__Work instruction__
All lines of the records below that contain the word "WebStatistics" must be listed.

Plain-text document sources
· · ·

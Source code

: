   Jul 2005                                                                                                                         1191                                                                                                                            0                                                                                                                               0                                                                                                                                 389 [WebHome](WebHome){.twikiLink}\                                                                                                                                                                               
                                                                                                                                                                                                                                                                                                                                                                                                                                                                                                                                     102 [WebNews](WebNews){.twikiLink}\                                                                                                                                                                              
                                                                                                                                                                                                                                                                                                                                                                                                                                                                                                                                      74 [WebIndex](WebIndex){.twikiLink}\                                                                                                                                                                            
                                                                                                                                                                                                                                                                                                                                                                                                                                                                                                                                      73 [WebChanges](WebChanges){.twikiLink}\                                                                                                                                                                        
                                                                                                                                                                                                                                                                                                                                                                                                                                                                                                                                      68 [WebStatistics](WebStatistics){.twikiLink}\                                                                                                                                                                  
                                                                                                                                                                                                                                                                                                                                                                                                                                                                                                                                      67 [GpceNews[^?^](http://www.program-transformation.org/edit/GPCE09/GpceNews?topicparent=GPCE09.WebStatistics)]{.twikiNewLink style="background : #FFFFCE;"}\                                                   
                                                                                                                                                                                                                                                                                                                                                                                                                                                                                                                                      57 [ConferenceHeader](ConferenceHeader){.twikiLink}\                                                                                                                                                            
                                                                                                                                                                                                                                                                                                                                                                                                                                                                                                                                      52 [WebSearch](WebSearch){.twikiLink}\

· · ·

__Output for this exercise__
                                                                                                                                                                                                                                                                                                                                                                                                                                                                                                                                      68 [WebStatistics](WebStatistics){.twikiLink}\                                                                                                                                                                  
                                                                                                                                                                                                                                                                                                                                                                                                                                                                                                                                      67 [GpceNews[^?^](http://www.program-transformation.org/edit/GPCE09/GpceNews?topicparent=GPCE09.WebStatistics)]{.twikiNewLink style="background : #FFFFCE;"}\                                                   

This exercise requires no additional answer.